Antoniniano de Galieno (235-268)
Anverso: GALLIENvs AVG
En ocasiones el cóspel utilizado no fue sometido a ninguna criba. Cualquier trozo de metal servía. En este cobre romano se da esa circunstancia
Este tipo de cóspeles con forma irregular lo encontraremos sobre todo en moneda de bajo valor, casi siempre de cobre.


Felús del Periodo de Conquista
En periodo del Emirato Dependiente, Waliato o Periodo de Conquista se acuñan numerosas monedas de cobre denominados feluses. Éste es el más común de los acuñados en la península, y se observa sin dificultad que el cóspel utilizado tiene un tamaño menor que el que debería corresponder al cuño, además de una forma irregular. Y es por ese motivo que las leyendas se encuentran muy sesgadas.


Felús del Periodo de Conquista
El anverso se encuentra centrado pero el cuño del reverso no estaba bien colocado cuando se fabricó


Un real de Carlos III, de Potosí, de 1760 a 1770
El utilizar cóspeles de menor tamaño al requerido será una contante a lo largo del tiempo. Ahora tenemos una pieza de Carlos III acuñada en Potosí.
Ya se estaba utilizando es sistema del volante, con unas preciosas piezas. Pero a su vez siguió utilizándose el sistema de martillo en esta ceca americana. La causa estaba en que la producción era superior a las posibilidades de la industria, y había que acuñar toda la producción argentífera. Se primaba así la cantidad sobre la calidad. Y este real es una buena prueba de ello, con cóspel pequeño e irregular. Este tipo de piezas americanas se denominaban macuquinas.
Es difícil determinar en ellas por falta de datos su titular o fecha.

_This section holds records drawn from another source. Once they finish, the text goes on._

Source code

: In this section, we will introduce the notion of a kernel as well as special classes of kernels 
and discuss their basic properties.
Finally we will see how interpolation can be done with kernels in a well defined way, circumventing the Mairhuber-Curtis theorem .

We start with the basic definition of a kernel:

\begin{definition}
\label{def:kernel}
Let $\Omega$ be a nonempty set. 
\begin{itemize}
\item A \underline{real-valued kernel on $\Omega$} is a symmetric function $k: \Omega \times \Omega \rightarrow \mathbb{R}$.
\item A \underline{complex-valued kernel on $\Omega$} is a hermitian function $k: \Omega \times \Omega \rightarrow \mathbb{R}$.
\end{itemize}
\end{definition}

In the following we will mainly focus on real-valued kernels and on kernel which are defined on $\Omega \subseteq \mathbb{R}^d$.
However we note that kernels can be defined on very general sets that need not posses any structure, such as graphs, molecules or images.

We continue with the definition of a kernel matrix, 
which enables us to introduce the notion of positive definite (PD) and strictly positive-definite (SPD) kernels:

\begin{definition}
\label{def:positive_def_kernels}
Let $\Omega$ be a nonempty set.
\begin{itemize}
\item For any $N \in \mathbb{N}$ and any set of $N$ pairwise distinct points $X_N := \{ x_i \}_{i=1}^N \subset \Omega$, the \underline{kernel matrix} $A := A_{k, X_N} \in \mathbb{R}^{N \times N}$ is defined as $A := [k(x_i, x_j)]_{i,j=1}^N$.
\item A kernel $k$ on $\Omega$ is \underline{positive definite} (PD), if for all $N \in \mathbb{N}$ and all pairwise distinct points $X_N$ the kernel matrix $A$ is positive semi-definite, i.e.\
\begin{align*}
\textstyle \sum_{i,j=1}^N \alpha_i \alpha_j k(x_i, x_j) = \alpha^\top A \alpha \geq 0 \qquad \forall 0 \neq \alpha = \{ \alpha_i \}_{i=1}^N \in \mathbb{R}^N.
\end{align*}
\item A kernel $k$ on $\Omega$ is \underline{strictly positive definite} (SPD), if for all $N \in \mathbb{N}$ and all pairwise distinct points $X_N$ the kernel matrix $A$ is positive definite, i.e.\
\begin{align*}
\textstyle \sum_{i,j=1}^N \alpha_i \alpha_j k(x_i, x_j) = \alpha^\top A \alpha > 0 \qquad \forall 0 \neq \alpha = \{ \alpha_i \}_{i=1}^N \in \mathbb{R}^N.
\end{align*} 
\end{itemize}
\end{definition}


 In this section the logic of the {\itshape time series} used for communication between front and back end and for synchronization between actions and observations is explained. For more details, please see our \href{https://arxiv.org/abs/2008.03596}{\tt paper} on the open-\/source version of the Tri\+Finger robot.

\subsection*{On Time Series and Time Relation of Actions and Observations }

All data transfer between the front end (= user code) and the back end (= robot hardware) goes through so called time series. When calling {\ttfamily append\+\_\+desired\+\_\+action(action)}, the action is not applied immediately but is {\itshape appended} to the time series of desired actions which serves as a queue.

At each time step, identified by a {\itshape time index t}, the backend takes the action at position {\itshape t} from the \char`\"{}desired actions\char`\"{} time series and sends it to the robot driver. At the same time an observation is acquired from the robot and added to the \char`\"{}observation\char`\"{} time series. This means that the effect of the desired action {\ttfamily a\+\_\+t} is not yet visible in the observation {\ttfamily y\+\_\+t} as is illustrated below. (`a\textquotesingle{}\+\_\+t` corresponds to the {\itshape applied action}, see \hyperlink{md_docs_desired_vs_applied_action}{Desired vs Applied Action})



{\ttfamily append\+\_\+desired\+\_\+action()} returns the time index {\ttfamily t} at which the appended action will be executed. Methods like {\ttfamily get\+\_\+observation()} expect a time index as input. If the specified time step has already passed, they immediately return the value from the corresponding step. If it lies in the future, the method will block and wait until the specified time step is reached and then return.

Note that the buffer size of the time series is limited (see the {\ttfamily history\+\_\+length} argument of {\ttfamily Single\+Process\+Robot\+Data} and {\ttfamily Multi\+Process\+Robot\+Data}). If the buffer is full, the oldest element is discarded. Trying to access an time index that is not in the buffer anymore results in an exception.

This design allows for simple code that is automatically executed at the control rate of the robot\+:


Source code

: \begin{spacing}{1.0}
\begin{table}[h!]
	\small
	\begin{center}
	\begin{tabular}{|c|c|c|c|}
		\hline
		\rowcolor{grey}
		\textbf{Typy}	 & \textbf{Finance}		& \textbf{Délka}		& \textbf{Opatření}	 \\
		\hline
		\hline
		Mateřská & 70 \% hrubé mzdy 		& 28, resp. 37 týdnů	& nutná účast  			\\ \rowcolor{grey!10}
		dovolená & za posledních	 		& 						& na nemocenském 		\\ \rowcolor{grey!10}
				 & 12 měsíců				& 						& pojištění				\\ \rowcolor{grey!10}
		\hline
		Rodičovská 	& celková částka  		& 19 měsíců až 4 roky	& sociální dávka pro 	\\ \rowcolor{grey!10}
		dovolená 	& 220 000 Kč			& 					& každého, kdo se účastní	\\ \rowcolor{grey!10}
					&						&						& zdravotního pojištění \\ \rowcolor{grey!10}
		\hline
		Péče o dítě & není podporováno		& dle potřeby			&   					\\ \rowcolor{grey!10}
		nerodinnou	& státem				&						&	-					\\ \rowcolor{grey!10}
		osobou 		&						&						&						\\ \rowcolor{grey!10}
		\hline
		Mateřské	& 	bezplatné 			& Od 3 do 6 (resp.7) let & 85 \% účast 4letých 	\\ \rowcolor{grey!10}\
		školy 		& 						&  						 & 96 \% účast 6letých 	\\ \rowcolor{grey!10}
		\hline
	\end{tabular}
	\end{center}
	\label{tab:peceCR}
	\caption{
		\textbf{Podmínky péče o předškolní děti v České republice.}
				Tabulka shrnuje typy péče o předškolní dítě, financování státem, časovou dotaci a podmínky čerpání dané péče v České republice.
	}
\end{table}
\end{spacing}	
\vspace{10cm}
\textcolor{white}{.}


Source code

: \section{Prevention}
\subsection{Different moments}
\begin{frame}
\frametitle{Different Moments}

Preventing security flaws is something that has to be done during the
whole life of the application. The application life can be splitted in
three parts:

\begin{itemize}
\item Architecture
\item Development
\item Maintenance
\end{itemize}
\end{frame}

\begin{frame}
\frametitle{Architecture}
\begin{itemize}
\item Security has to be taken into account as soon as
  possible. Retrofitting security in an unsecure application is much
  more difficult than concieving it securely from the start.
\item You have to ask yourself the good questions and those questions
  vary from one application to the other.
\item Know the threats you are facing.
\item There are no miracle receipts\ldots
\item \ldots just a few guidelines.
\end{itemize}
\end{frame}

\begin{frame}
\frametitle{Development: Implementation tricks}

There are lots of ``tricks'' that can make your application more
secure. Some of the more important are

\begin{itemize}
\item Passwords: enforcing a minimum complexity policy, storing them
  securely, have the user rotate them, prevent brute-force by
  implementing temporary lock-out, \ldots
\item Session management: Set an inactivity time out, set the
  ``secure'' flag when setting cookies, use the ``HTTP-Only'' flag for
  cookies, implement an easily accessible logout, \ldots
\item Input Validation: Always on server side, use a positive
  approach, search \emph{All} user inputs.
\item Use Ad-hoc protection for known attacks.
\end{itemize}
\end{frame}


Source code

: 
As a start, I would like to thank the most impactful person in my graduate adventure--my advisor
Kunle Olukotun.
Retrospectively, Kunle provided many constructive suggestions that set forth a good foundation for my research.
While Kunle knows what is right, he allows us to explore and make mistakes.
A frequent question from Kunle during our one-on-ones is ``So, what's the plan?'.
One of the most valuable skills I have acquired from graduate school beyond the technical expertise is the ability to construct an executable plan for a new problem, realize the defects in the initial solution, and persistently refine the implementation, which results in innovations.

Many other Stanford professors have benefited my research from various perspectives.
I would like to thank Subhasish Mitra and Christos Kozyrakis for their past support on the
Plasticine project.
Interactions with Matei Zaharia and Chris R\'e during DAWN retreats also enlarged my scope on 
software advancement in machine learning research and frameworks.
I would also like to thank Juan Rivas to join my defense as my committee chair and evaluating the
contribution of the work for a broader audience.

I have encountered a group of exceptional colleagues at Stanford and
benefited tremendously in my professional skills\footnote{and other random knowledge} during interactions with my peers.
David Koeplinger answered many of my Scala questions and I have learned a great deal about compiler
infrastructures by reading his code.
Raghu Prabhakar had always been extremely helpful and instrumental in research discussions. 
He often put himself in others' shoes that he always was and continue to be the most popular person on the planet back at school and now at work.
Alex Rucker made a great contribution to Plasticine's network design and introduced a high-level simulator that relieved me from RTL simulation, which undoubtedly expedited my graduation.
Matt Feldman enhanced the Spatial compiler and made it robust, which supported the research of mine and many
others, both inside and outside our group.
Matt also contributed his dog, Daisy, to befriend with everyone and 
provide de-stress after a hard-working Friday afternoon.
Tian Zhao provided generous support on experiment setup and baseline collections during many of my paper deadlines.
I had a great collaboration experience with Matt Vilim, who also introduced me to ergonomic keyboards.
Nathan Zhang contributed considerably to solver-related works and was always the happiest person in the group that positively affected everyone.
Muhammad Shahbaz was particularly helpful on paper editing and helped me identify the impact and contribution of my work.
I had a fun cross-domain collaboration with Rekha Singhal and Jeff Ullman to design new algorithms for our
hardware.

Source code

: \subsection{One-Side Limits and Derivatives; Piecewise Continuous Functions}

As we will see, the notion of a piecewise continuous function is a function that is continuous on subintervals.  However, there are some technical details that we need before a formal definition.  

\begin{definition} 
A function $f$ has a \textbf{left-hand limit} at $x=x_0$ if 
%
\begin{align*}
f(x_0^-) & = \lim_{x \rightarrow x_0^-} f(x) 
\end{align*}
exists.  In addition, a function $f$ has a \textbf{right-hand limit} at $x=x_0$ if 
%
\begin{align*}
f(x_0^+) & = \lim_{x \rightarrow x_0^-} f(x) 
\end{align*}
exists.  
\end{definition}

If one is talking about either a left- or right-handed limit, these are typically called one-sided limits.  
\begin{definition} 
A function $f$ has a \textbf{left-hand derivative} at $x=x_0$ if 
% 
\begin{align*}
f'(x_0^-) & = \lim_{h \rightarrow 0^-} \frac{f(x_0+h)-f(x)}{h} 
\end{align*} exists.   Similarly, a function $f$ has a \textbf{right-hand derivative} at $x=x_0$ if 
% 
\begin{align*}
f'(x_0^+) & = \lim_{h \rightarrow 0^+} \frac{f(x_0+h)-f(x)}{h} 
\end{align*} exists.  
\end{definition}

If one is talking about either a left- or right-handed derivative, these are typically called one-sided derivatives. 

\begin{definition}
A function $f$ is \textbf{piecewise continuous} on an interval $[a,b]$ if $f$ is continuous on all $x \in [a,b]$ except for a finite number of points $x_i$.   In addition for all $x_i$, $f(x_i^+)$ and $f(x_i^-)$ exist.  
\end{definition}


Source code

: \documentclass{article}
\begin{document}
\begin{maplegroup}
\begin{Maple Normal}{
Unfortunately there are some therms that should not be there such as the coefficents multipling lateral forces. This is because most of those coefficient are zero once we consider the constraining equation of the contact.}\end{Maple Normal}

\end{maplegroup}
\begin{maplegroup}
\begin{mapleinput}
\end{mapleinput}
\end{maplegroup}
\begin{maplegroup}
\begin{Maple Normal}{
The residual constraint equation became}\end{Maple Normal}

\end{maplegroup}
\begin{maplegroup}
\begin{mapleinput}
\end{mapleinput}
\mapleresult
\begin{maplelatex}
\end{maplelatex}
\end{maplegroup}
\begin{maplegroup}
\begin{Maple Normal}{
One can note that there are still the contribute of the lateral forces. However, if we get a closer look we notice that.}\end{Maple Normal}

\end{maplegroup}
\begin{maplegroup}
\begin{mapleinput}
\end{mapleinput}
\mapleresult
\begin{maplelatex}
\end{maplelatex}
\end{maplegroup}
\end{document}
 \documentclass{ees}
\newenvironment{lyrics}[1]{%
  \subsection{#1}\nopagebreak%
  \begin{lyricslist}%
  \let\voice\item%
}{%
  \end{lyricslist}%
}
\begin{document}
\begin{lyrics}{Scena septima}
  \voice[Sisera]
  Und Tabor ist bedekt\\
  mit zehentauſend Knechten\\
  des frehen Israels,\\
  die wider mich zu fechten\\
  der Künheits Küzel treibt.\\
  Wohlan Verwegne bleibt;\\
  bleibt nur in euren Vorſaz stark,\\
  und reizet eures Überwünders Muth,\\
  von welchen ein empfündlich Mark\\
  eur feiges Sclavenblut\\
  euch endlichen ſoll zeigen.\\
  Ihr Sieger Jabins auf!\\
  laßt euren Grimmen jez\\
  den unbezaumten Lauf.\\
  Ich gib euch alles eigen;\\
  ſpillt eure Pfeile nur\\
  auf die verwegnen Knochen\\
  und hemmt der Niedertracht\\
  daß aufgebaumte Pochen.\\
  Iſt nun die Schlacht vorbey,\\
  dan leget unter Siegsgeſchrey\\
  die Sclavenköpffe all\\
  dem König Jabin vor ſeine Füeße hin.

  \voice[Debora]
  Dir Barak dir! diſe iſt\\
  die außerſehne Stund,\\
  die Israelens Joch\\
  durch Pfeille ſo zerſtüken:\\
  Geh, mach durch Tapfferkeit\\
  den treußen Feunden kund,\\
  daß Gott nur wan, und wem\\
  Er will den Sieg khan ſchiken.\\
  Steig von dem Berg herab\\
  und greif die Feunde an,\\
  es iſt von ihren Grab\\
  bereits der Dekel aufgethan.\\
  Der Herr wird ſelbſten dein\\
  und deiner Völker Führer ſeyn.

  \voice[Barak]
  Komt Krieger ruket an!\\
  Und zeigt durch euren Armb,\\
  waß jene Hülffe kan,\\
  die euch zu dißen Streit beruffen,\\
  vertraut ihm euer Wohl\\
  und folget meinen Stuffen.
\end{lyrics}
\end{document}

Y ahí es donde radica su originalidad, en el tiempo empleado, que es un disfrute, en descubrir esos datos.


Carlos II, medio real de Méjico
Esta forma de raqueta de tenis es muy típica en pequeñas monedas de plata de la ceca de Méjico

Taifa de Valencia. Dinar de Almuzaffar Abdelmelik. 453 H
En las monedas de tipo handusí hispanomusulmanas ocurre también que el cóspel tiene menores dimensiones que el cuño utilizado
Y ahora vamos a analizar un dinar de electrón. El electrón es una aleación de oro bajo común en las taifas.
El tipo de cóspel utilizado se obtenía a partir de una pieza mayor digamos que con una forma de calcetín. Posteriormente se cortaba en trozos de forma que los resultantes tenían forma rectangular, y ahora se le aplicaba el cuño. En el caso de estos dinares fueron fabricados en Toledo y Valencia

Resellos sobre 2 maravedíes
Otro caso distinto es el que se presenta con los resellos de los Austrias. Es usual encontrar cóspeles con importantes grietas que han sido producto de continuadas acuñaciones por distintos cuños. El resello de VI maravedíes porta una preciosa ceca de La Coruña


Resellos de Felipe III y IV sobre 2 maravedíes de Felipe II
Y a veces aparecen formas como en este caso triangulares. La aplicación en lugares concretos de esos cuños dan como resultado de esas formas del cóspel.
En este caso tenemos tres resellos sobre una pieza de dos maravedíes.


Carlos II, 2 maravedíes de 1680, ceca de Valladolid
Ahora vemos cuños recortados. El hecho de que gran número de estas piezas de Carlos II posean esos cortes nos lleva a la conclusión de que no ha sido producto de sisa, sino que ha sido en la propia ceca donde se han realizado los cortes como ajuste del peso, y eso posiblemente con posterioridad a la aplicación del cuño.